Esta es la realidad, con sabor amargo, pero la realidad al fin. Y entonces, la pregunta obvia que surge es: ¿qué pasaría con este país productivo si se eliminaran la cantidad de gastos producto de ineficiencias ajenas (del Estado o privadas), si se terminara con los mercados cautivos que aún subsisten o si se lograra la transparencia real en muchas plazas que todavía distan de alcanzar?

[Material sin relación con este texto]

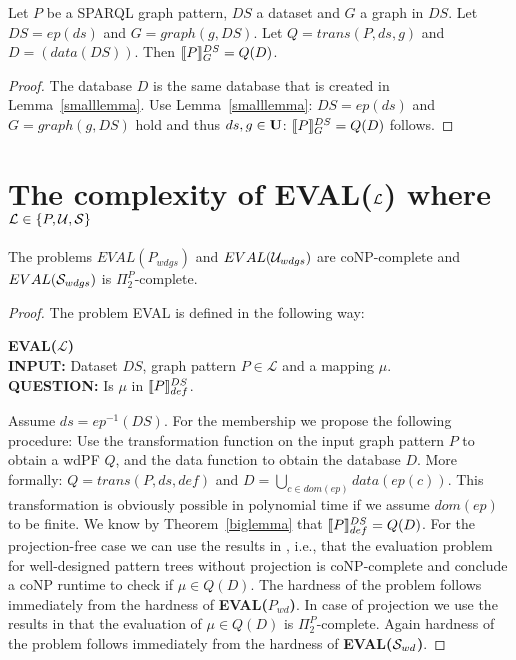 \begin{theorem}\label{biglemma}
	Let $P$ be a SPARQL graph pattern, $DS$ a dataset and $G$ a graph in $DS$.
	Let $DS = ep(ds)$  and $G = graph(g,DS)$. Let $Q = trans(P,ds,g)$ and $D =
	(data(DS))$.	Then $\llbracket P \rrbracket^{DS}_G = Q(D)$.
\end{theorem}
\begin{proof}
	The database $D$ is the same database that is created in
	Lemma~\ref{smalllemma}.
	Use Lemma~\ref{smalllemma}: 
	$DS = ep(ds)$  and $G = graph(g,DS)$ hold and thus $ds,g \in \mathbf{U}$:
	$\llbracket P \rrbracket^{DS}_G = Q(D)$ follows.
\end{proof}

\section{The complexity of EVAL($\mathcal{L}$) where $\mathcal{L} \in \{P,\mathcal{U},\mathcal{S}\}$ }

\begin{corollary}
	The problems $EVAL(P_{wdgs})$ and $EVAL(\mathcal{U}_{wdgs})$ are coNP-complete and
	$EVAL(\mathcal{S}_{wdgs})$ is $\Pi^P_2$-complete.
\end{corollary}
\begin{proof}
The problem EVAL is defined in the following way:
\begin{framed}\noindent \textbf{EVAL($\mathcal{L}$)}\\
	\textbf{INPUT:} Dataset $DS$, graph pattern $P \in  \mathcal{L}$ and a mapping $\mu$.\\
	\textbf{QUESTION:} Is $\mu$ in $\llbracket P \rrbracket^{DS}_{def}$.
\end{framed}
Assume $ds = ep^{-1}(DS)$. %
For the membership we propose the following procedure:
Use the transformation function on the input graph pattern $P$ to obtain a wdPF
$Q$, and the data function to obtain the database $D$. More formally:
$Q = trans(P,ds,def)$ and $D = \bigcup\limits_{c\in dom(ep)} data(ep(c))$. This transformation is obviously
possible in polynomial time if we assume $dom(ep)$ to be finite. We know by Theorem~\ref{biglemma} that 
$\llbracket P \rrbracket^{DS}_{def} = Q(D)$.
For the projection-free case we can use the results in 
\cite{perez2009semantics}, i.e., that the evaluation problem for well-designed
pattern trees without projection is coNP-complete and conclude a coNP runtime to
check if $\mu \in Q(D)$.
The hardness of the problem follows immediately from the hardness of
\textbf{EVAL($P_{wd}$)}.
In case of projection we use the results in \cite{letelier2013static}
that the evaluation of $\mu \in Q(D)$ is $\Pi^P_2$-complete.
Again hardness of the problem follows immediately from the hardness of 
\textbf{EVAL($\mathcal{S}_{wd}$)}.
\end{proof}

Habría que hacer un cálculo, aunque sea en borrador, de los montos anuales que implican, por ejemplo, la tasa sobre los intereses bancarios, la cantidad de gastos administrativos del sistema financiero, las regulaciones e ineficiencias de la mayoría de los trámites en el sector oficial, los defases financieros por las demoras del Estado para devolver impuestos como el IVA de exportación, el costo de hacer una simple gestión de inscripción o dar un certificado; salir a conseguir dinero comercial ante las trabas crecientes del sistema financiero, o infinidad de temas más que representan, para el empresario demoras (que son plata), infinitos traslados (que también son plata), costosos asesoramientos, y mucha mala sangre.
Imaginar sólo esa cifra casi significaría asegurar que es capaz de neutralizar el endeudamiento de arrastre que tiene el campo. Lamentablemente, para el hombre de campo y para el país, ese sorprendente monto no sirve para nada, al menos no para nada productivo. En la mayoría de los casos, en lugar de generar más riqueza, sólo se utiliza para alimentar más burocracia, más sectores de servicios que, en definitiva no son tales (como buena parte de las tasas municipales).
En definitiva, un creciente sector de saco y corbata, de escritorio, vive a costa de una producción que sólo se sostiene comiéndose su propio cuerpo.
Se va a la cloaca
Es cierto que la cosecha, probablemente, vaya a ser importante, también que el stock vacuno sigue más o menos estable, igual que la cantidad de árboles frutales plantados (y que siguen produciendo más allá de la voluntad o decisión de los productores), o que otros rubros productivos con suerte más o menos variable. Pero también es indiscutible que hay una inmensa masa de recursos que se va por la cloaca, en lugar de agregarse a los fondos productivos, lo que permitiría incrementar sensiblemente las producciones, amén de abaratar sus costos tornándolas más competitivas para el exterior y menos onerosas para el consumo interno.
A nadie escapa, a esta altura, que aunque en general el campo no sea formador de precios, todos estos costos adicionales que casi nadie analizó a fondo todavía, necesariamente se deben volcar al final en el valor del producto.
Puestas así las cosas, la diferencia entonces no pasa por una política para el campo, sino por la definición de un política de corto plazo, recaudatoria, inequitativa (donde el que cumple con sus obligaciones debe subsidiar a los que no lo hacen), o de largo plazo en la que los incrementos de producción y de actividad económica permitan incrementar los ingresos fiscales para que el Estado -con eficiencia- también pueda cumplir con sus obligaciones.
Lamentablemente, hasta ahora, la opción que parece haber elegido el gobierno es la primera, tal vez sin tener muy en claro que la torta sigue siendo la misma y ya no resiste muchas más extracciones.